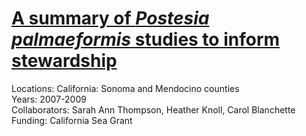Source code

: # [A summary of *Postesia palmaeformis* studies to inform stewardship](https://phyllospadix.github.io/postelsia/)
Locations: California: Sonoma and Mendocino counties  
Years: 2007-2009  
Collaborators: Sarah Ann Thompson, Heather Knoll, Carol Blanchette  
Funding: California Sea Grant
...
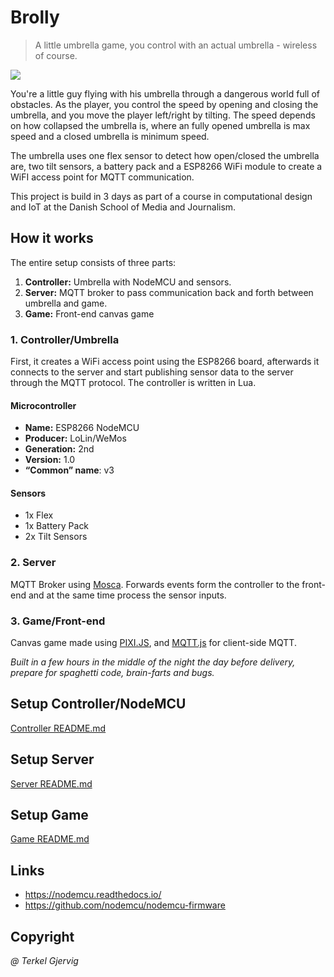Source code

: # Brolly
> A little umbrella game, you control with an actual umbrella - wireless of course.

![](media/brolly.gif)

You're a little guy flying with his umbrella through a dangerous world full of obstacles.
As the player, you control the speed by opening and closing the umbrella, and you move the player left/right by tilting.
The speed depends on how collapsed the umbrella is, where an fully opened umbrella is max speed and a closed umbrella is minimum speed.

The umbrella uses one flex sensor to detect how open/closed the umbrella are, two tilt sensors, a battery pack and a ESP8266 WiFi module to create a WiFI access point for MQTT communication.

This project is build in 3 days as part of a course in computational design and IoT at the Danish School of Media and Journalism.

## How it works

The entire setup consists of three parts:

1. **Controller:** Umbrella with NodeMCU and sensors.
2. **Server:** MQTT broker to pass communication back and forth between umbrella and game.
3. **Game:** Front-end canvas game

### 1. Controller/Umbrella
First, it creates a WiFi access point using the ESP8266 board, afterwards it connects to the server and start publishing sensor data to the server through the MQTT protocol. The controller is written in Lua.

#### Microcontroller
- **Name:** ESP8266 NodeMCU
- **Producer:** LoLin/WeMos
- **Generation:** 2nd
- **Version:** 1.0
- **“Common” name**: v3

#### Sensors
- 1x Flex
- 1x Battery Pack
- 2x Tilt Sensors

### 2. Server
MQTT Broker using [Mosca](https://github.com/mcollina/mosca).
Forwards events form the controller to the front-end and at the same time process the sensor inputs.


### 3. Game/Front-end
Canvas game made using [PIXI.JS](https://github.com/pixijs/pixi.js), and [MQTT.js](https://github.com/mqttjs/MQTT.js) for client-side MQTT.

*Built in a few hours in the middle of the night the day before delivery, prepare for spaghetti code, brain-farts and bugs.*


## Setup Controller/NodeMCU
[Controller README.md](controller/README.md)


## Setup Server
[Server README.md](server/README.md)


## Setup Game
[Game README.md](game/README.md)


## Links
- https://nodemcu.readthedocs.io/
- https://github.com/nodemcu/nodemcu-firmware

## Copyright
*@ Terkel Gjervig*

**WORK ORDER:**
Counting only lines that hold the word "course", report how many there are in the listing above, as a number alone.

**SOLUTION FOR THIS PROBLEM:**
2